The field of ecological economics has developed significantly over the last three decades. A diverse range of researchers, entrepreneurs, and activists has contributed to the maturation of ecological economics.15 Geddes set one of the earliest impulses for the emergence of ecological economics and the wider movement aiming towards a reintegration of humanities economic activities within the limits to allow for the long-term sustainment of healthy ecological and social processes.
Geddesʼ Influence on Regional and Urban Planning
Various authors have discussed the Geddesian influence on regional and urban planning over the last decade and they have come to varying conclusions ranging from regarding it as marginal to crucial.16 In a recent article, Kenneth Maclean reviewed some of Geddesʼ legacy. He suggested, Cities in Evolution, Geddesʼ most widely read book, ʻeffectively spread his innovatory message that the key to dynamic social and urban improvement lay with an educated citizenryʼ and emphasized that ʻawareness and participation were essential to Geddesʼs ideas of citizenshipʼ17.
Maclean lists a number of people whose work was particularly influenced by Patrick Geddes, among them: the geographer and anthropologist Herbert John Fleure (1876–1969) who set up the first BSc./Ba.

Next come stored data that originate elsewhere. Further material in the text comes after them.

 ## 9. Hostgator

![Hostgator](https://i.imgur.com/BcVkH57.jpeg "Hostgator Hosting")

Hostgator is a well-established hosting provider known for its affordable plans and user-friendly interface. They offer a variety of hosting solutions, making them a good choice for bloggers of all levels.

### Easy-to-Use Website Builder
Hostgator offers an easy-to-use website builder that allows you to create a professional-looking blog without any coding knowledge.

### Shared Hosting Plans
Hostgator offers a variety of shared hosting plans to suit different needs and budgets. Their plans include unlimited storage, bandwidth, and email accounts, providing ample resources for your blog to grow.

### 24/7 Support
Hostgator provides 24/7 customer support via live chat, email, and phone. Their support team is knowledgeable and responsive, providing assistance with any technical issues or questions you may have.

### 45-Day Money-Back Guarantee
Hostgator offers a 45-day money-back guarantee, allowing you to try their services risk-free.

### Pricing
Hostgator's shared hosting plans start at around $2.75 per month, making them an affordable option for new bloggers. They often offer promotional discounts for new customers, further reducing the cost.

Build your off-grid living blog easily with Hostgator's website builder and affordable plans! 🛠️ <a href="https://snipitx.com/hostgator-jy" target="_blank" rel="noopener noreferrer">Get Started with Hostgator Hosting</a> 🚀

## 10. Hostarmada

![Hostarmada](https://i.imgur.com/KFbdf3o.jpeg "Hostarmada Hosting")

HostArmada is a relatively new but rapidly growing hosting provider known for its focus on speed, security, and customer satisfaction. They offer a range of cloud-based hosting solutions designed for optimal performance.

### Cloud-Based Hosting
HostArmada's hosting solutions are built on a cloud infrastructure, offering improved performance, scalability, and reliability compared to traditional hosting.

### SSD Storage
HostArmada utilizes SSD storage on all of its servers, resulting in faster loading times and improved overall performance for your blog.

Programme in geography at the University of Aberystwyth; the geologist and geographer L. Dudley Stamp (1898–1966), who chaired the Regional Survey Committee of the Geographical Association and oversaw the Land Utilization Survey of Britain while lecturing on Economic Geography at the London School of Economics; and the geographer and environmental educator Tom H. Masterton, a student of Geddesʼ son Arthur Geddes at the University of Edinburgh and later lecturer in geography at Moray House College of Education. In his influential textbook Environmental Studies: A Concentric Approach which had a significant effect on primary school education in Scotland, Masteron advocates that teachers should centre education around the local region.18
Helen Meller mentions Geddesʼ direct inspirational influence on the Clyde Valley Plan that was developed for Strathclyde Regional Council. Meller also points out that when the Architectural Association assisted in the development of correspondence courses for ex-service men after the Second World War these were supervised by Jacqueline Tyrwhitt (1905–1983) a strong supporter of the Geddesian approach to planning.

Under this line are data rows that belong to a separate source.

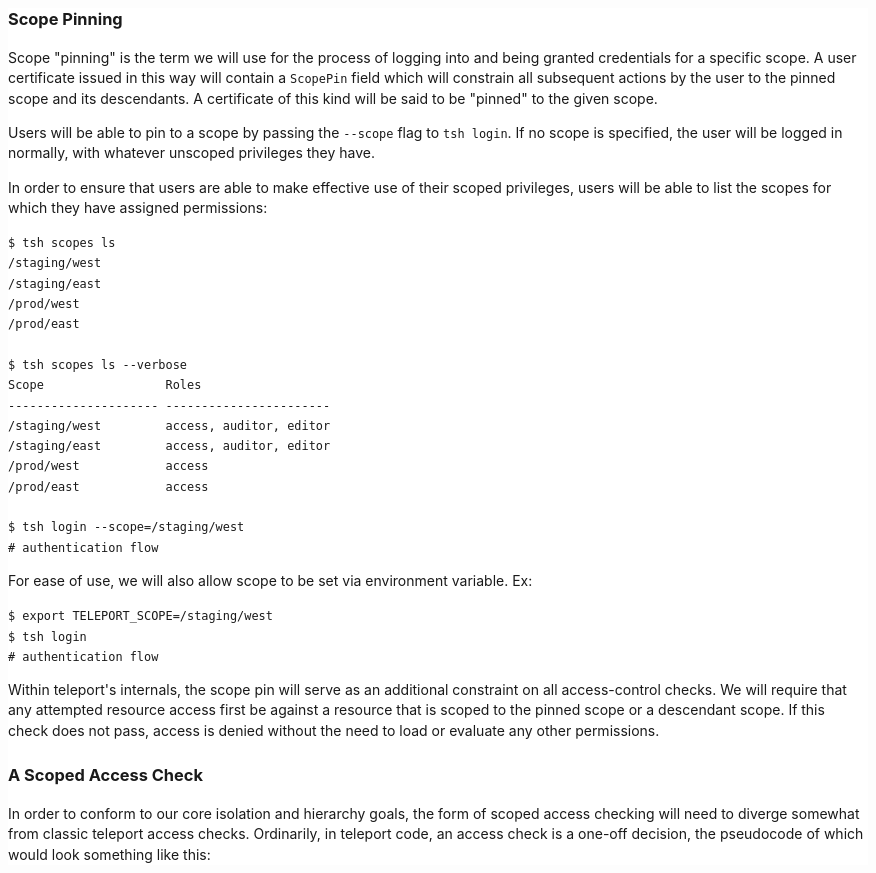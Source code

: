 ### Scope Pinning

Scope "pinning" is the term we will use for the process of logging into and being granted credentials for a specific scope.
A user certificate issued in this way will contain a `ScopePin` field which will constrain all subsequent actions by the
user to the pinned scope and its descendants.  A certificate of this kind will be said to be "pinned" to the given scope.

Users will be able to pin to a scope by passing the `--scope` flag to `tsh login`.  If no scope is specified, the user will be
logged in normally, with whatever unscoped privileges they have.

In order to ensure that users are able to make effective use of their scoped privileges, users will be able to list the scopes
for which they have assigned permissions:

```shell
$ tsh scopes ls
/staging/west
/staging/east
/prod/west
/prod/east

$ tsh scopes ls --verbose
Scope                 Roles
--------------------- -----------------------
/staging/west         access, auditor, editor
/staging/east         access, auditor, editor
/prod/west            access
/prod/east            access

$ tsh login --scope=/staging/west
# authentication flow
```

For ease of use, we will also allow scope to be set via environment variable. Ex:

```shell 
$ export TELEPORT_SCOPE=/staging/west
$ tsh login
# authentication flow
```

Within teleport's internals, the scope pin will serve as an additional constraint on all access-control checks. We will require
that any attempted resource access first be against a resource that is scoped to the pinned scope or a descendant scope. If this
check does not pass, access is denied without the need to load or evaluate any other permissions.


### A Scoped Access Check

In order to conform to our core isolation and hierarchy goals, the form of scoped access checking will need to diverge
somewhat from classic teleport access checks.  Ordinarily, in teleport code, an access check is a one-off decision, the
pseudocode of which would look something like this:
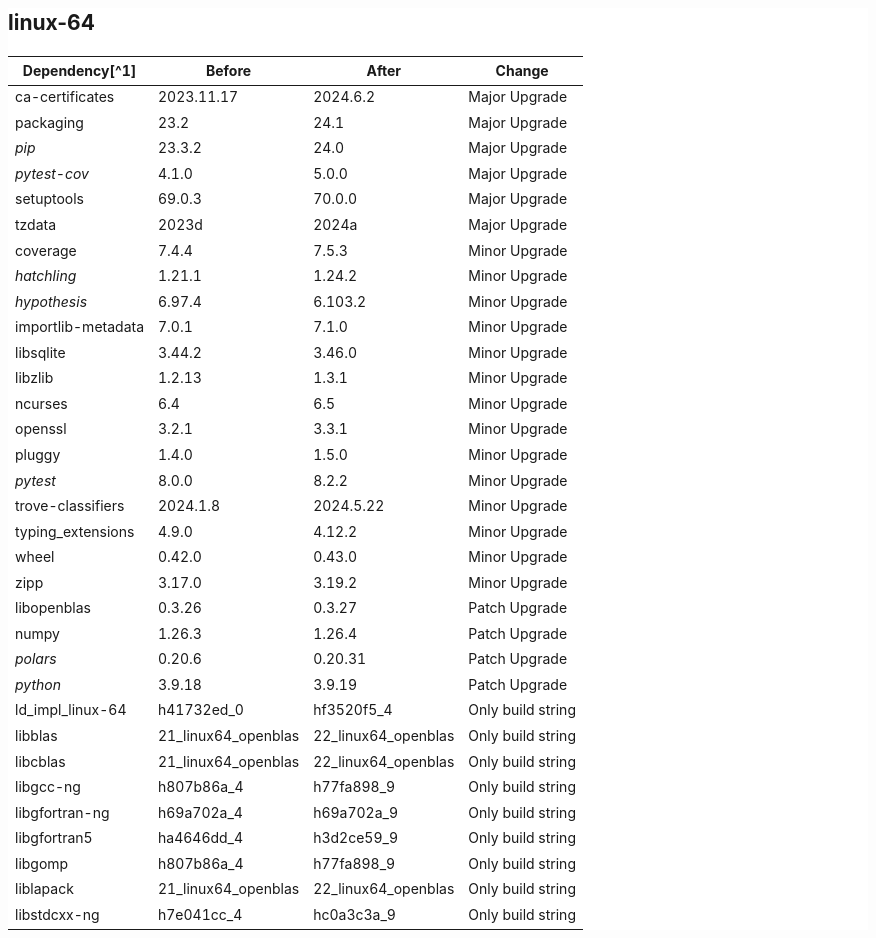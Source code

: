 ## linux-64

| Dependency[^1] | Before | After | Change |
| - | - | - | - |
| ca-certificates | 2023.11.17 | 2024.6.2 | Major Upgrade |
| packaging | 23.2 | 24.1 | Major Upgrade |
| *pip* | 23.3.2 | 24.0 | Major Upgrade |
| *pytest-cov* | 4.1.0 | 5.0.0 | Major Upgrade |
| setuptools | 69.0.3 | 70.0.0 | Major Upgrade |
| tzdata | 2023d | 2024a | Major Upgrade |
| coverage | 7.4.4 | 7.5.3 | Minor Upgrade |
| *hatchling* | 1.21.1 | 1.24.2 | Minor Upgrade |
| *hypothesis* | 6.97.4 | 6.103.2 | Minor Upgrade |
| importlib-metadata | 7.0.1 | 7.1.0 | Minor Upgrade |
| libsqlite | 3.44.2 | 3.46.0 | Minor Upgrade |
| libzlib | 1.2.13 | 1.3.1 | Minor Upgrade |
| ncurses | 6.4 | 6.5 | Minor Upgrade |
| openssl | 3.2.1 | 3.3.1 | Minor Upgrade |
| pluggy | 1.4.0 | 1.5.0 | Minor Upgrade |
| *pytest* | 8.0.0 | 8.2.2 | Minor Upgrade |
| trove-classifiers | 2024.1.8 | 2024.5.22 | Minor Upgrade |
| typing_extensions | 4.9.0 | 4.12.2 | Minor Upgrade |
| wheel | 0.42.0 | 0.43.0 | Minor Upgrade |
| zipp | 3.17.0 | 3.19.2 | Minor Upgrade |
| libopenblas | 0.3.26 | 0.3.27 | Patch Upgrade |
| numpy | 1.26.3 | 1.26.4 | Patch Upgrade |
| *polars* | 0.20.6 | 0.20.31 | Patch Upgrade |
| *python* | 3.9.18 | 3.9.19 | Patch Upgrade |
| ld_impl_linux-64 | h41732ed_0 | hf3520f5_4 | Only build string |
| libblas | 21_linux64_openblas | 22_linux64_openblas | Only build string |
| libcblas | 21_linux64_openblas | 22_linux64_openblas | Only build string |
| libgcc-ng | h807b86a_4 | h77fa898_9 | Only build string |
| libgfortran-ng | h69a702a_4 | h69a702a_9 | Only build string |
| libgfortran5 | ha4646dd_4 | h3d2ce59_9 | Only build string |
| libgomp | h807b86a_4 | h77fa898_9 | Only build string |
| liblapack | 21_linux64_openblas | 22_linux64_openblas | Only build string |
| libstdcxx-ng | h7e041cc_4 | hc0a3c3a_9 | Only build string |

These courses at the School of Planning, for which over 1600 students enrolled focussed on four essential aspects of planning: ʻthe need for the activity to be multidisciplinary, the use of the region as a planning unit, the necessity of a holistic approach, and the importance of economic and social factors.ʼ Meller concludes that ʻall four were derived from her [Tyrwhittʼs] Geddesian perspective.ʼ19
A curious phenomenon about the academic influence of Geddes is that even today his work seems to be better known and more respected outside Britain. His planning work in India, Palestine and Cyprus has left relatively little remaining physical testimony in the form of existing buildings or towns, but his planning approach remains influential in Indian and South American planning departments.
Meller mentions that Geddes encouraged Howard Odum (1885–1954) to establish the Institute for Research in Social Science at the University of North Carolina. She argues that through this, and his impact on the work of Lewis Mumford (1895–1988) and Benton Mackaye (1879–1975), Geddes had an indirect but significant influence on the often cited Tennessee Valley Authority regional planning and economic regeneration project.20 Through his effect on Mumford and Mackaye, Geddesʼ ideas spread to the Regional Planning Association of America and to university planning departments internationally.

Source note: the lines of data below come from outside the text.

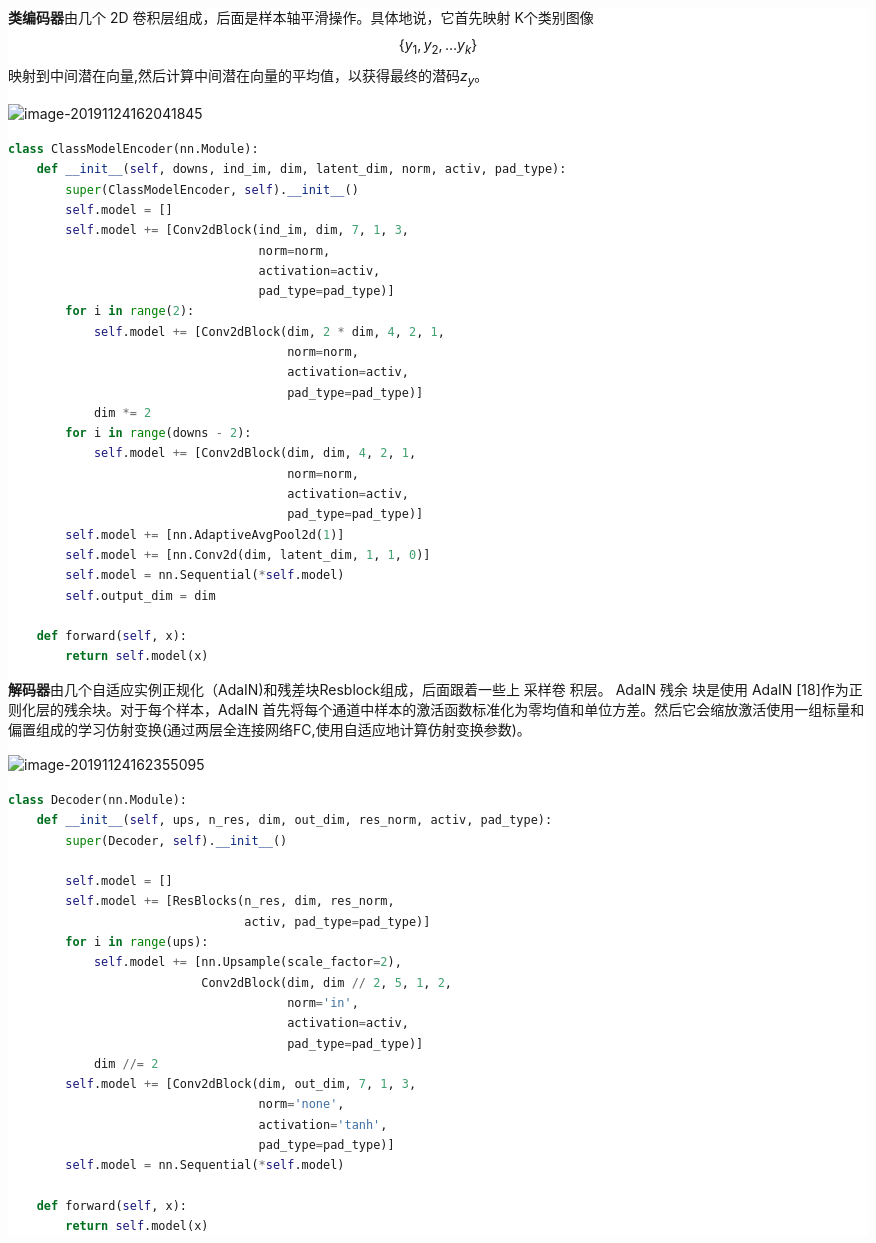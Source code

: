 

**类编码器**由几个 2D 卷积层组成，后面是样本轴平滑操作。具体地说，它首先映射 K个类别图像$$\{y_1,y_2,\dots y_k\}$$映射到中间潜在向量,然后计算中间潜在向量的平均值，以获得最终的潜码$z_y$。

![image-20191124162041845](https://cy-1256894686.cos.ap-beijing.myqcloud.com/2019-11-24-090947.png)

```python
class ClassModelEncoder(nn.Module):
    def __init__(self, downs, ind_im, dim, latent_dim, norm, activ, pad_type):
        super(ClassModelEncoder, self).__init__()
        self.model = []
        self.model += [Conv2dBlock(ind_im, dim, 7, 1, 3,
                                   norm=norm,
                                   activation=activ,
                                   pad_type=pad_type)]
        for i in range(2):
            self.model += [Conv2dBlock(dim, 2 * dim, 4, 2, 1,
                                       norm=norm,
                                       activation=activ,
                                       pad_type=pad_type)]
            dim *= 2
        for i in range(downs - 2):
            self.model += [Conv2dBlock(dim, dim, 4, 2, 1,
                                       norm=norm,
                                       activation=activ,
                                       pad_type=pad_type)]
        self.model += [nn.AdaptiveAvgPool2d(1)]
        self.model += [nn.Conv2d(dim, latent_dim, 1, 1, 0)]
        self.model = nn.Sequential(*self.model)
        self.output_dim = dim

    def forward(self, x):
        return self.model(x)

```

**解码器**由几个自适应实例正规化（AdaIN)和残差块Resblock组成，后面跟着一些上 采样卷 积层。 AdaIN 残余 块是使用 AdaIN [18]作为正则化层的残余块。对于每个样本，AdaIN 首先将每个通道中样本的激活函数标准化为零均值和单位方差。然后它会缩放激活使用一组标量和偏置组成的学习仿射变换(通过两层全连接网络FC,使用自适应地计算仿射变换参数)。

![image-20191124162355095](https://cy-1256894686.cos.ap-beijing.myqcloud.com/cy/2019-11-24-092046.png)

```python
class Decoder(nn.Module):
    def __init__(self, ups, n_res, dim, out_dim, res_norm, activ, pad_type):
        super(Decoder, self).__init__()

        self.model = []
        self.model += [ResBlocks(n_res, dim, res_norm,
                                 activ, pad_type=pad_type)]
        for i in range(ups):
            self.model += [nn.Upsample(scale_factor=2),
                           Conv2dBlock(dim, dim // 2, 5, 1, 2,
                                       norm='in',
                                       activation=activ,
                                       pad_type=pad_type)]
            dim //= 2
        self.model += [Conv2dBlock(dim, out_dim, 7, 1, 3,
                                   norm='none',
                                   activation='tanh',
                                   pad_type=pad_type)]
        self.model = nn.Sequential(*self.model)

    def forward(self, x):
        return self.model(x)

```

Ecological Planning and Design
Another crucially important person in the propagation and further development of the interdisciplinary regional planning approach pioneered by Geddes was the Scottish planner and landscape architect Ian L. McHarg (1920–2001). McHarg was one of the ex-servicemen who enrolled in the post-war correspondence course in planning mentioned above, before studying city planning and landscape architecture at Harvard. He went on to set up the department for regional planning and landscape architecture at the University of Pennsylvania and is today widely recognized as the founder of ecological planning.
McHargʼs systematic development of Geddesʼ regional survey into a planning methodology ultimately led to the development of the Geographic Information System software that has become an important tool in most planning departments. G.I.S. represents a modern day, concretised version of the Geddesian valley section. The programme allows for the inclusion of diverse regional survey results in a series of overlaid maps to enable planners to site new developments in their most environmentally opportune location. McHarg adopted and developed Geddesʼ transdisciplinary approach, and his emphasis on the importance of education and citizen participation, into an ecological planning methodology.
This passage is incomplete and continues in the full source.